Aaron Freiwald, a lawyer for the plaintiffs, believes he can prove that an industry-funded study on which the company is expected to rely is flawed. His investigation indicates that the study of more than 10,000 workers at vinyl chloride plants, begun in 1973 and updated most recently by epidemiologist Kenneth Mundt in the 1990s, failed to include as many as two dozen fatal cases of brain cancer.

“Instead of the Mundt study being something that Rohm and Haas and other chemical companies can point to as casting doubt on the link between vinyl chloride and brain cancer, it would become very strong evidence of that link,” Freiwald told CPI’s Jim Morris.

Freiwald has spent almost five years building his case against Rohm and Haas, which since 2001 has been part of the Dow Chemical Company. After reviewing old chemical industry documents, court filings, and newspaper clippings and interviewing survivors of dead workers, Freiwald concluded Mundt’s update of the vinyl chloride workers study was based on incomplete data. Mundt reported 36 brain cancer deaths; the actual number, in Freiwald’s view, is closer to 60.
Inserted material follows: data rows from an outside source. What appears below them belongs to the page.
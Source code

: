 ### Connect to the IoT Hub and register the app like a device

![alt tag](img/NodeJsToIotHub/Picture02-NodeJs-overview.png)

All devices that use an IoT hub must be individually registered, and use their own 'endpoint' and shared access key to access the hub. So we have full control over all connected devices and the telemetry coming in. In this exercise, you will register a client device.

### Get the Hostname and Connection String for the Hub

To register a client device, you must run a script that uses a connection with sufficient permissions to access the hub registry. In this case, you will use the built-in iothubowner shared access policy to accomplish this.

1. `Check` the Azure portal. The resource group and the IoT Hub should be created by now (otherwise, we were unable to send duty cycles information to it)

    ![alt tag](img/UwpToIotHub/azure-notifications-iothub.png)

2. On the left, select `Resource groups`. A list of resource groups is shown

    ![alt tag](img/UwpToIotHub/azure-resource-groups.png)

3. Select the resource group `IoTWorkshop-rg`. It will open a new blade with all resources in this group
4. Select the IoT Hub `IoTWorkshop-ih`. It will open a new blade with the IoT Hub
“Mundt inherited a lot of problems from those earlier studies,” Freiwald told CPI. “The companies determined which workers were included and which weren’t. Older workers, in many instances, were not included. Those were the people with the highest exposures in most cases.” Both the original study and Mundt’s update were financed by the main chemical industry trade body, now known as the American Chemistry Council.

The undercounting, Freiwald said, was most pronounced at Union Carbide’s now-closed vinyl resin plant in Texas City, Texas. Union Carbide, like Rohm and Haas, is now part of the Dow group.
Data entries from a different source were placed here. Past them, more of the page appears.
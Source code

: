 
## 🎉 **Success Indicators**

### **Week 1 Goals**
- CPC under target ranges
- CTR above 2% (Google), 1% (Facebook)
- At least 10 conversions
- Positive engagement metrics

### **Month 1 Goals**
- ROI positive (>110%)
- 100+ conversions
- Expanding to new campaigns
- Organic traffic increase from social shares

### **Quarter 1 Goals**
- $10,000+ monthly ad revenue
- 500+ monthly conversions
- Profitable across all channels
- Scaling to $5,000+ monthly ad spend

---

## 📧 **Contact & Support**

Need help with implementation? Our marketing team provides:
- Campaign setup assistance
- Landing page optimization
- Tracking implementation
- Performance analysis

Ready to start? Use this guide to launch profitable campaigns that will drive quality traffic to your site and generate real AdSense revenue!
Mundt’s study makes note of only one fatal case of brain cancer at the plant. But a Union Carbide document shows 19 cases — 13 that apparently met Mundt’s criteria for inclusion in the study and six that didn’t.

In his research for his CPI investigation, Morris spoke to Vincent Cogliano, head of the International Agency for Research on Cancer (IARC) Monographs programme. IARC is the UN agency charged with assessing evidence of cancer risk and designating substances to cancer risk groups. Vinyl chloride is already included in the top group 1 ranking as a cause of certain liver, but not brain, cancers.

An IARC working group considered Mundt’s study and others when it reviewed the scientific literature on vinyl chloride in 2007. “There wasn’t enough evidence for them to say that brain cancer was significantly elevated” among vinyl chloride workers, Cogliano told Morris. “Only angiosarcoma and hepatocellular carcinoma [both forms of cancer of the liver] were considered causally related to vinyl chloride. They didn’t find good evidence for brain tumours.”

Should it turn out that two dozen brain cancer deaths were missed in the Mundt paper, “it would be compellingly significant,” said Cogliano.

The problem doesn’t end with Mundt’s paper. The bulk of the key evidence on vinyl chloride and brain cancer, some dating back to the 1970s, has come from studies of workplaces and has been financed by the industry itself – and when it didn’t like the findings, it set about suppressing the evidence.

A study of workers at 37 US chemical plants published in the American Journal of Industrial Medicine in 1993 showed an excess risk of brain cancer associated with vinyl chloride exposure. But the industry was not pleased with those results, and internal documents describe a partially successful effort to have the authors recant their findings.